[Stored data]
============================================================

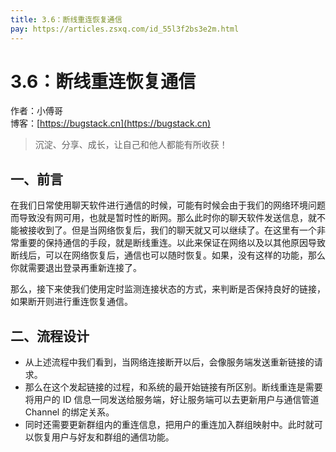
 ```yaml
---
title: 3.6：断线重连恢复通信
pay: https://articles.zsxq.com/id_55l3f2bs3e2m.html
---
```


# 3.6：断线重连恢复通信

作者：小傅哥
<br/>博客：[https://bugstack.cn](https://bugstack.cn)

>沉淀、分享、成长，让自己和他人都能有所收获！

## 一、前言

在我们日常使用聊天软件进行通信的时候，可能有时候会由于我们的网络环境问题而导致没有网可用，也就是暂时性的断网。那么此时你的聊天软件发送信息，就不能被接收到了。但是当网络恢复后，我们的聊天就又可以继续了。在这里有一个非常重要的保持通信的手段，就是断线重连。以此来保证在网络以及以其他原因导致断线后，可以在网络恢复后，通信也可以随时恢复。如果，没有这样的功能，那么你就需要退出登录再重新连接了。

那么，接下来使我们使用定时监测连接状态的方式，来判断是否保持良好的链接，如果断开则进行重连恢复通信。

## 二、流程设计

<!-- ![](/images/article/project/im/project-im-3.6-01.png) -->

- 从上述流程中我们看到，当网络连接断开以后，会像服务端发送重新链接的请求。
- 那么在这个发起链接的过程，和系统的最开始链接有所区别。断线重连是需要将用户的 ID 信息一同发送给服务端，好让服务端可以去更新用户与通信管道 Channel 的绑定关系。
- 同时还需要更新群组内的重连信息，把用户的重连加入群组映射中。此时就可以恢复用户与好友和群组的通信功能。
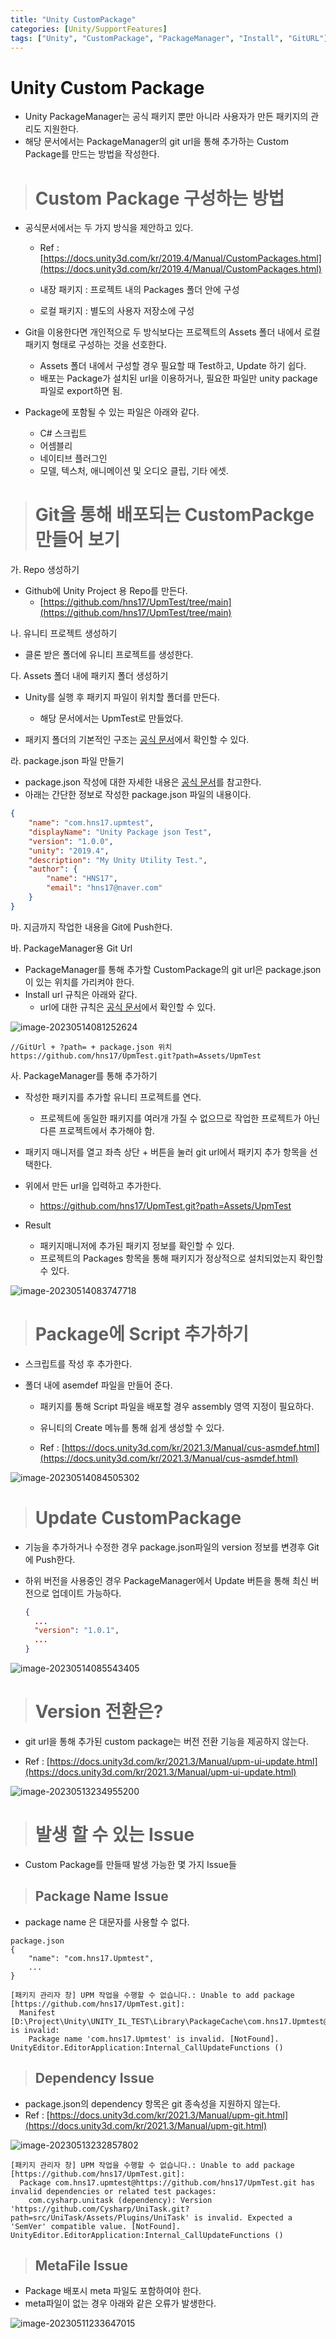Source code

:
```yaml
---
title: "Unity CustomPackage"
categories: [Unity/SupportFeatures]
tags: ["Unity", "CustomPackage", "PackageManager", "Install", "GitURL"]
---
```




# Unity Custom Package

- Unity PackageManager는 공식 패키지 뿐만 아니라 사용자가 만든 패키지의 관리도 지원한다.
- 해당 문서에서는 PackageManager의 git url을 통해 추가하는 Custom Package를 만드는 방법을 작성한다.



> # Custom Package 구성하는 방법

- 공식문서에서는 두 가지 방식을 제안하고 있다.

  - Ref : [https://docs.unity3d.com/kr/2019.4/Manual/CustomPackages.html](https://docs.unity3d.com/kr/2019.4/Manual/CustomPackages.html)

  - 내장 패키지 : 프로젝트 내의 Packages 폴더 안에 구성
  - 로컬 패키지 : 별도의 사용자 저장소에 구성

- Git을 이용한다면 개인적으로 두 방식보다는 프로젝트의 Assets 폴더 내에서 로컬 패키지 형태로 구성하는 것을 선호한다.

  - Assets 폴더 내에서 구성할 경우 필요할 때 Test하고, Update 하기 쉽다.
  - 배포는 Package가 설치된 url을 이용하거나, 필요한 파일만 unity package 파일로 export하면 됨.

- Package에 포함될 수 있는 파일은 아래와 같다.
  - C# 스크립트
  - 어셈블리
  - 네이티브 플러그인
  - 모델, 텍스처, 애니메이션 및 오디오 클립, 기타 에셋.



> # Git을 통해 배포되는 CustomPackge 만들어 보기

가. Repo 생성하기

- Github에 Unity Project 용 Repo를 만든다.
  - [https://github.com/hns17/UpmTest/tree/main](https://github.com/hns17/UpmTest/tree/main)

나. 유니티 프로젝트 생성하기
- 클론 받은 폴더에 유니티 프로젝트를 생성한다.

다. Assets 폴더 내에 패키지 폴더 생성하기

- Unity를 실행 후 패키지 파일이 위치할 폴더를 만든다.
  - 해당 문서에서는 UpmTest로 만들었다.

- 패키지 폴더의 기본적인 구조는 [공식 문서](https://docs.unity3d.com/kr/2021.3/Manual/cus-layout.html)에서 확인할 수 있다.

라. package.json 파일 만들기
- package.json 작성에 대한 자세한 내용은 [공식 문서]()를 참고한다.
- 아래는 간단한 정보로 작성한 package.json 파일의 내용이다.

```json
{
	"name": "com.hns17.upmtest",
	"displayName": "Unity Package json Test",
	"version": "1.0.0",
	"unity": "2019.4",
	"description": "My Unity Utility Test.",
	"author": {
		"name": "HNS17",
		"email": "hns17@naver.com"
	}
}
```

마. 지금까지 작업한 내용을 Git에 Push한다.

바. PackageManager용 Git Url
- PackageManager를 통해 추가할 CustomPackage의 git url은 package.json이 있는 위치를 가리켜야 한다.
- Install url 규칙은 아래와 같다.
  - url에 대한 규칙은 [공식 문서](https://docs.unity3d.com/kr/2021.3/Manual/upm-git.html)에서 확인할 수 있다.

![image-20230514081252624](https://raw.githubusercontent.com/hns17/ImageContainer/main/img/image-20230514081252624.png)

```
//GitUrl + ?path= + package.json 위치
https://github.com/hns17/UpmTest.git?path=Assets/UpmTest
```

사. PackageManager를 통해 추가하기

- 작성한 패키지를 추가할 유니티 프로젝트를 연다.
  - 프로젝트에 동일한 패키지를 여러개 가질 수 없으므로 작업한 프로젝트가 아닌 다른 프로젝트에서 추가해야 함.

- 패키지 매니저를 열고 좌측 상단 + 버튼을 눌러 git url에서 패키지 추가 항목을 선택한다.
- 위에서 만든 url을 입력하고 추가한다.
  - https://github.com/hns17/UpmTest.git?path=Assets/UpmTest

- Result
  - 패키지매니저에 추가된 패키지 정보를 확인할 수 있다.
  - 프로젝트의 Packages 항목을 통해 패키지가 정상적으로 설치되었는지 확인할 수 있다.

![image-20230514083747718](https://raw.githubusercontent.com/hns17/ImageContainer/main/img/image-20230514083747718.png)



> # Package에 Script 추가하기

- 스크립트를 작성 후 추가한다.

- 폴더 내에 asemdef 파일을 만들어 준다.

  - 패키지를 통해 Script 파일을 배포할 경우 assembly 영역 지정이 필요하다.

  - 유니티의 Create 메뉴를 통해 쉽게 생성할 수 있다.

  - Ref : [https://docs.unity3d.com/kr/2021.3/Manual/cus-asmdef.html](https://docs.unity3d.com/kr/2021.3/Manual/cus-asmdef.html)

![image-20230514084505302](https://raw.githubusercontent.com/hns17/ImageContainer/main/img/image-20230514084505302.png)



> # Update CustomPackage

- 기능을 추가하거나 수정한 경우 package.json파일의 version 정보를 변경후 Git에 Push한다.

- 하위 버전을 사용중인 경우 PackageManager에서 Update 버튼을 통해 최신 버전으로 업데이트 가능하다.

  ```json
  {
  	...
  	"version": "1.0.1",
  	...
  }
  ```

![image-20230514085543405](https://raw.githubusercontent.com/hns17/ImageContainer/main/img/image-20230514085543405.png)



> # Version 전환은?

- git url을 통해 추가된 custom package는 버전 전환 기능을 제공하지 않는다.

- Ref : [https://docs.unity3d.com/kr/2021.3/Manual/upm-ui-update.html](https://docs.unity3d.com/kr/2021.3/Manual/upm-ui-update.html)

![image-20230513234955200](https://raw.githubusercontent.com/hns17/ImageContainer/main/img/image-20230513234955200.png)



> # 발생 할 수 있는 Issue

- Custom Package를 만들때 발생 가능한 몇 가지 Issue들



> ## Package Name Issue

- package name 은 대문자를 사용할 수 없다.

```
package.json
{
	"name": "com.hns17.Upmtest",
	...
}

[패키지 관리자 창] UPM 작업을 수행할 수 없습니다.: Unable to add package [https://github.com/hns17/UpmTest.git]:
  Manifest [D:\Project\Unity\UNITY_IL_TEST\Library\PackageCache\com.hns17.Upmtest@acf95f6ceb\package.json] is invalid:
    Package name 'com.hns17.Upmtest' is invalid. [NotFound].
UnityEditor.EditorApplication:Internal_CallUpdateFunctions ()
```



> ## Dependency Issue

- package.json의 dependency 항목은 git 종속성을 지원하지 않는다.
- Ref : [https://docs.unity3d.com/kr/2021.3/Manual/upm-git.html](https://docs.unity3d.com/kr/2021.3/Manual/upm-git.html)

![image-20230513232857802](https://raw.githubusercontent.com/hns17/ImageContainer/main/img/image-20230513232857802.png)

```
[패키지 관리자 창] UPM 작업을 수행할 수 없습니다.: Unable to add package [https://github.com/hns17/UpmTest.git]:
  Package com.hns17.upmtest@https://github.com/hns17/UpmTest.git has invalid dependencies or related test packages:
    com.cysharp.unitask (dependency): Version 'https://github.com/Cysharp/UniTask.git?path=src/UniTask/Assets/Plugins/UniTask' is invalid. Expected a 'SemVer' compatible value. [NotFound].
UnityEditor.EditorApplication:Internal_CallUpdateFunctions ()
```



> ## MetaFile Issue

- Package 배포시 meta 파일도 포함하여야 한다.
- meta파일이 없는 경우 아래와 같은 오류가 발생한다.

![image-20230511233647015](https://raw.githubusercontent.com/hns17/ImageContainer/main/img/image-20230511233647015.png)
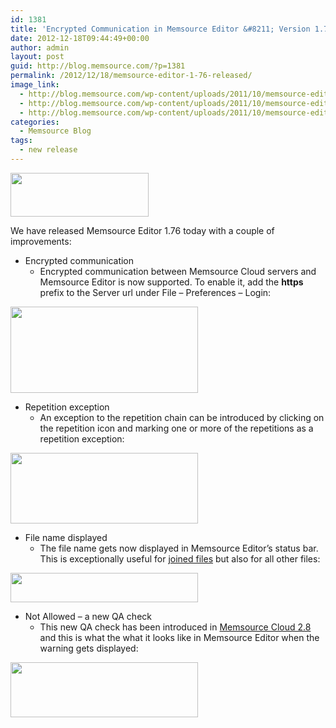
 ```yaml
---
id: 1381
title: 'Encrypted Communication in Memsource Editor &#8211; Version 1.76 Released'
date: 2012-12-18T09:44:49+00:00
author: admin
layout: post
guid: http://blog.memsource.com/?p=1381
permalink: /2012/12/18/memsource-editor-1-76-released/
image_link:
  - http://blog.memsource.com/wp-content/uploads/2011/10/memsource-editor-icon.png
  - http://blog.memsource.com/wp-content/uploads/2011/10/memsource-editor-icon.png
  - http://blog.memsource.com/wp-content/uploads/2011/10/memsource-editor-icon.png
categories:
  - Memsource Blog
tags:
  - new release
---
```

[<img class=" alignleft" title="Memsource Editor - medium" src="/wp-content/uploads/2012/08/MemSource-Editor-medium.png" alt="" width="221" height="70" />](http://www.memsource.com/download)

We have released Memsource Editor 1.76 today with a couple of improvements:<!--more-->

  * Encrypted communication 
      * Encrypted communication between Memsource Cloud servers and Memsource Editor is now supported. To enable it, add the **https** prefix to the Server url under File &#8211; Preferences &#8211; Login:

[<img class="alignnone size-medium wp-image-1384" title="encrypted-memsource-editor" src="/wp-content/uploads/2012/12/encrypted-memsource-editor1-300x138.png" alt="" width="300" height="138" />](/wp-content/uploads/2012/12/encrypted-memsource-editor1.png)

  * Repetition exception 
      * An exception to the repetition chain can be introduced by clicking on the repetition icon and marking one or more of the repetitions as a repetition exception:

[<img class="alignnone size-medium wp-image-1387" title="repetition-exception" src="/wp-content/uploads/2012/12/repetition-exception-300x113.png" alt="" width="300" height="113" />](/wp-content/uploads/2012/12/repetition-exception.png)

  * File name displayed 
      * The file name gets now displayed in Memsource Editor&#8217;s status bar. This is exceptionally useful for [joined files](http://wiki.memsource.com/wiki/Join_Files) but also for all other files:

[<img class="alignnone size-medium wp-image-1392" title="file-name" src="/wp-content/uploads/2012/12/file-name-300x47.png" alt="" width="300" height="47" />](/wp-content/uploads/2012/12/file-name.png)

  * Not Allowed &#8211; a new QA check 
      * This new QA check has been introduced in [Memsource Cloud 2.8](/better-usability-and-full-encryption-memsource-cloud-2-8/) and this is what the what it looks like in Memsource Editor when the warning gets displayed:

[<img class="alignnone size-medium wp-image-1393" title="not-allowed-in-editor" src="/wp-content/uploads/2012/12/not-allowed-in-editor-300x88.png" alt="" width="300" height="88" />](/wp-content/uploads/2012/12/not-allowed-in-editor.png)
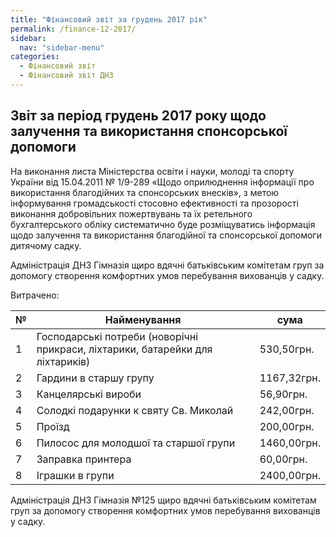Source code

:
 ```yaml
---
title: "Фінансовий звіт за грудень 2017 рік"
permalink: /finance-12-2017/
sidebar:
  nav: "sidebar-menu"
categories:
  - Фінансовий звіт
  - Фінансовий звіт ДНЗ
---
```


## Звіт за період грудень 2017 року щодо залучення та використання спонсорської допомоги

На виконання листа Міністерства освіти і науки, молоді та спорту України від 15.04.2011 № 1/9-289 «Щодо оприлюднення інформації про використання благодійних та спонсорських внесків», з метою інформування громадськості стосовно ефективності та прозорості виконання добровільних пожертвувань та їх ретельного бухгалтерського обліку систематично буде розміщуватись інформація щодо залучення та використання благодійної та спонсорської допомоги дитячому садку.

Адміністрація ДНЗ Гімназія щиро вдячні батьківським комітетам груп за допомогу створення комфортних умов перебування вихованців у садку.

Витрачено:

| № | Найменування | сума        |
|---|--------------|-------------|
| 1 | Господарські потреби (новорічні прикраси, ліхтарики, батарейки для ліхтариків)   | 530,50грн. |
| 2 | Гардини в старшу групу   | 1167,32грн. |
| 3 | Канцелярські вироби   | 56,90грн. |
| 4 | Солодкі подарунки к святу Св. Миколай   | 242,00грн. |
| 5 | Проїзд | 200,00грн. |
| 6 | Пилосос для молодшої та старшої групи | 1460,00грн. |
| 7 | Заправка принтера | 60,00грн. |
| 8 | Іграшки в групи | 2400,00грн. |

Адміністрація ДНЗ Гімназія №125 щиро вдячні батьківським комітетам груп за допомогу створення комфортних умов перебування вихованців у садку.
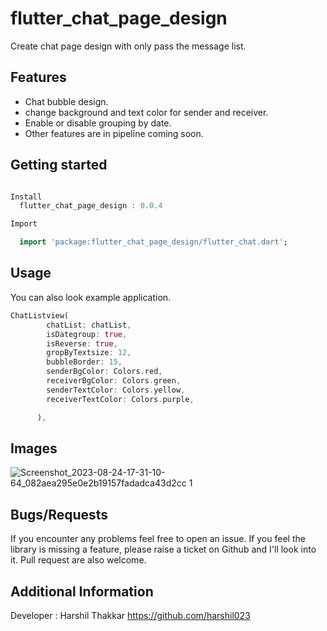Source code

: # flutter_chat_page_design
Create chat page design with only pass the message list.




## Features

- Chat bubble design.
- change background and text color for sender and receiver.
- Enable or disable grouping by date.
- Other features are in pipeline coming soon.


## Getting started

```dart

Install
  flutter_chat_page_design : 0.0.4

Import

  import 'package:flutter_chat_page_design/flutter_chat.dart';

```

## Usage

You can also look example application.

```dart
ChatListview(
        chatList: chatList,
        isDategroup: true,
        isReverse: true,
        gropByTextsize: 12,
        bubbleBorder: 15,
        senderBgColor: Colors.red,
        receiverBgColor: Colors.green,
        senderTextColor: Colors.yellow,
        receiverTextColor: Colors.purple,

      ),
```
## Images
![Screenshot_2023-08-24-17-31-10-64_082aea295e0e2b19157fadadca43d2cc 1](https://github.com/harshil023/flutter_chat_page_design/assets/50265690/43c6e4ef-9586-42a2-9095-55f6be441b43)

##  Bugs/Requests
If you encounter any problems feel free to open an issue. If you feel the library is missing a feature, please raise a ticket on Github and I'll look into it. Pull request are also welcome.

##  Additional Information
Developer : Harshil Thakkar
https://github.com/harshil023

============================================================

= About this exercise =
Retype only the stretch of lines above starting at the one with "- 모델, 텍스처, 애니메이션 및 오디오 클립, 기타 에셋." and stopping at the one with "- 프로젝트의 Packages", exactly as written, with both kept.

= Your response =
  - 모델, 텍스처, 애니메이션 및 오디오 클립, 기타 에셋.



> # Git을 통해 배포되는 CustomPackge 만들어 보기

가. Repo 생성하기

- Github에 Unity Project 용 Repo를 만든다.
  - [https://github.com/hns17/UpmTest/tree/main](https://github.com/hns17/UpmTest/tree/main)

나. 유니티 프로젝트 생성하기
- 클론 받은 폴더에 유니티 프로젝트를 생성한다.

다. Assets 폴더 내에 패키지 폴더 생성하기

- Unity를 실행 후 패키지 파일이 위치할 폴더를 만든다.
  - 해당 문서에서는 UpmTest로 만들었다.

- 패키지 폴더의 기본적인 구조는 [공식 문서](https://docs.unity3d.com/kr/2021.3/Manual/cus-layout.html)에서 확인할 수 있다.

라. package.json 파일 만들기
- package.json 작성에 대한 자세한 내용은 [공식 문서]()를 참고한다.
- 아래는 간단한 정보로 작성한 package.json 파일의 내용이다.

```json
{
	"name": "com.hns17.upmtest",
	"displayName": "Unity Package json Test",
	"version": "1.0.0",
	"unity": "2019.4",
	"description": "My Unity Utility Test.",
	"author": {
		"name": "HNS17",
		"email": "hns17@naver.com"
	}
}
```

마. 지금까지 작업한 내용을 Git에 Push한다.

바. PackageManager용 Git Url
- PackageManager를 통해 추가할 CustomPackage의 git url은 package.json이 있는 위치를 가리켜야 한다.
- Install url 규칙은 아래와 같다.
  - url에 대한 규칙은 [공식 문서](https://docs.unity3d.com/kr/2021.3/Manual/upm-git.html)에서 확인할 수 있다.

![image-20230514081252624](https://raw.githubusercontent.com/hns17/ImageContainer/main/img/image-20230514081252624.png)

```
//GitUrl + ?path= + package.json 위치
https://github.com/hns17/UpmTest.git?path=Assets/UpmTest
```

사. PackageManager를 통해 추가하기

- 작성한 패키지를 추가할 유니티 프로젝트를 연다.
  - 프로젝트에 동일한 패키지를 여러개 가질 수 없으므로 작업한 프로젝트가 아닌 다른 프로젝트에서 추가해야 함.

- 패키지 매니저를 열고 좌측 상단 + 버튼을 눌러 git url에서 패키지 추가 항목을 선택한다.
- 위에서 만든 url을 입력하고 추가한다.
  - https://github.com/hns17/UpmTest.git?path=Assets/UpmTest

- Result
  - 패키지매니저에 추가된 패키지 정보를 확인할 수 있다.
  - 프로젝트의 Packages 항목을 통해 패키지가 정상적으로 설치되었는지 확인할 수 있다.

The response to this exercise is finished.